Companies which engage in both Pilot Industries and Non-Pilot Industries still have to pay BT but it has to be accounted for separately from VAT services. When the companies fail to comply in this regard, the tax authority has the power to determine the respective turnover of taxable services. The Implementation Measures also address the scenarios where a company provides VAT applicable services that are subject to different rates and where a company engages in both VAT-able and VAT-exempt services.
Services provided to recipients in Shanghai by foreign service providers are subject to VAT rather than BT. Such service recipients who qualify as ‘pilot enterprises’ may claim input VAT credit for the VAT paid. In addition, under the Implementation Measures, such service recipients are required to act as the withholding agent if the foreign service provider does not have an agent within China.

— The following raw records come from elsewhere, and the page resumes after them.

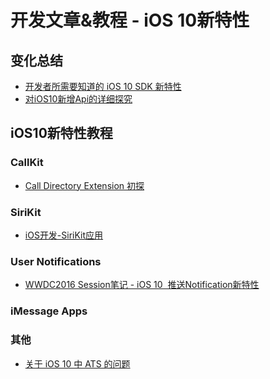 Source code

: # 开发文章&教程 - iOS 10新特性
## 变化总结
- [开发者所需要知道的 iOS 10 SDK 新特性][1]
- [对iOS10新增Api的详细探究][2]

## iOS10新特性教程
### CallKit
- [Call Directory Extension 初探][3]

### SiriKit
- [iOS开发-SiriKit应用][4]

### User Notifications
- [WWDC2016 Session笔记 - iOS 10  推送Notification新特性][5]

### iMessage Apps
 

### 其他
- [关于 iOS 10 中 ATS 的问题][6]

[1]:	https://onevcat.com/2016/06/ios-10-sdk/ "开发者所需要知道的 iOS 10 SDK 新特性"
[2]:	http://www.cnblogs.com/dsxniubility/p/5596973.html "对iOS10新增Api的详细探究"
[3]:	http://colin1994.github.io/2016/06/17/Call-Directory-Extension-Study/
[4]:	http://ios.jobbole.com/86011/
[5]:	http://www.jianshu.com/p/9b720efe3779 "WWDC2016 Session笔记 - iOS 10  推送Notification新特性"
[6]:	https://onevcat.com/2016/06/ios-10-ats/ "关于 iOS 10 中 ATS 的问题"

The Implementation Measures also make available transitional arrangements for businesses caught in the transformation period, which will serve as guidance for other provinces and cities which are also starting to participate in the BT to VAT reform as of August 2012 following Shanghai’s pilot program. General speaking, businesses who used to be eligible for BT exemption under the existing BT regulations are eligible for VAT exemption until the expiry of BT exemption provided the specified criteria is fulfilled. For those businesses outside Shanghai which provide services to a recipient under the Pilot Program in Shanghai, they have to continue to pay BT and such BT paid will not be deductible by the entity based in Shanghai when computing VAT.
Good News or Bad news?
altTo answer the question, it really depends on which sectors of the Pilot Industries the company operates in. It is reported that the majority of general taxpayers have experienced a decrease in tax burden due to the wider range of deductable input VAT according to statistics released by the Shanghai regional government. In the meantime, many small-scale tax payers in Shanghai have also been reportedly benefiting from the reduced 3% VAT rate as opposed to the 5% BT rate previously applicable. However, the transition from BT to VAT has brought about hardship rather than blessings to the logistics sectors due to the increase of tax rate from previous 3% BT to current 11% VAT. In addition, the major input VAT deductible items in the transportation sector are transportation vehicles, fuel and maintenance and repair fees; all of which at this stage would be far from sufficient for input deduction purposes to reduce the overall costs of transportation companies. This is partly because such reform is implemented only in Shanghai rather than across the nation, which restricts the scope of deductible costs for businesses under the Pilot Industries.
Although it is widely expected that the pilot reform program may reduce the tax burden of companies in certain service industries by helping them to avoid double taxation, the actual extent of any reduction for certain sectors is less encouraging. 
It is imperative that the State authority shall launch a nation-wide VAT reform program applying to more service sectors as soon as possible before the business operators engaged in service industries can genuinely benefit from the indirect tax reform in China. Disparity in tax burdens between different regions and different service sectors certainly causes disruption to business operations instead of easing the burden for them. In addition, the BT-VAT transformation will probably have a substantial impact on the local tax income since VAT legally belongs to the central government of the State rather than local government. It remains to be seen whether the special policy granted to Shanghai in implementing the pilot program allowing the Shanghai government to retain the VAT levied will be able to be offered to other provinces or cities as well when participating in the expanded pilot program later this year.